Can someone help me with these problems.

[j9vo2]

(1.) given f(x) = 4 + 3x - x ^ 2, find and simplify f(a+h) - f(a) I have no idea how to even begin this one.


(2.) this one is absolute value: |8-q| = |q +19|.. I tried to figure this one out and I got -11/2.. is this correct? the other two options were.. no solution, or -11/2, 0


(3.) 16 <= (less than or equal to) |2x-3| + 9. The answer I got for this one was
X <+ -2 AND x >= 5.. or should it be X <= -2 OR x > = 5

Thanks so much

 

[tkhunny]

(1.) given f(x) = 4 + 3x - x ^ 2, find and simplify f(a+h) - f(a) I have no idea how to even begin this one.

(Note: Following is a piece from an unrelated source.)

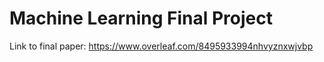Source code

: # Machine Learning Final Project
Link to final paper: https://www.overleaf.com/8495933994nhvyznxwjvbp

Sorry, but I simply dont believe that. What does the notation, f(x) mean? Substitute and go!!!

f(a) = 4 + 3a - a ^ 2
f(a+h) = 4 + 3(a+h) - (a+h) ^ 2

Now what?

 

[Mrspi]

(
(2.) this one is absolute value: |8-q| = |q +19|.. I tried to figure this one out and I got -11/2.. is this correct? the other two options were.. no solution, or -11/2, 0


(3.) 16 <= (less than or equal to) |2x-3| + 9. The answer I got for this one was
X <+ -2 AND x >= 5.. or should it be X <= -2 OR x > = 5

Thanks so much

For #2:

If |a| = |b|, then a^2 = b^2
Since |8 - q| = |q + 19|, it must be true that
(8 - q)<SUP>2</SUP> = (q + 19)<SUP>2</SUP>

Square each of the binomials and solve for q. Question....did you check the answer you got?? You should be able to determine for yourself whether your answer is correct.

For #3: hmmmmm....I don't think it is possible for both x <= -2 AND x >= 5 to be true.......

16 <= | 2x - 3 | + 9
7 <= |2x - 3|

So, 2x - 3 >= 7, OR 2x - 3 <= -7

Can you see what the correct answer should be now?

I hope this helps you.

 

[Gene]

1) For functions you replace the x in
f(x) = 4 + 3x - x ^ 2
with whatever is in the f(?).
f(?) = 4+3(?)-(?^2)
f(a+h) = 4 +3(a+h)-(a+h)^2
f(a) = 4 +3a-a^2

2) correct!

Brunch is ready. I'll be back.

 

[j9vo2]

Ok.. what does ^ mean.. I never saw this symbol before in my book. I am still trying to figure this one out. When you did f(a) = 4 + 3a-a^2.. would I do the same for f(h) (i.e) 4 + 3h -h^2.. ???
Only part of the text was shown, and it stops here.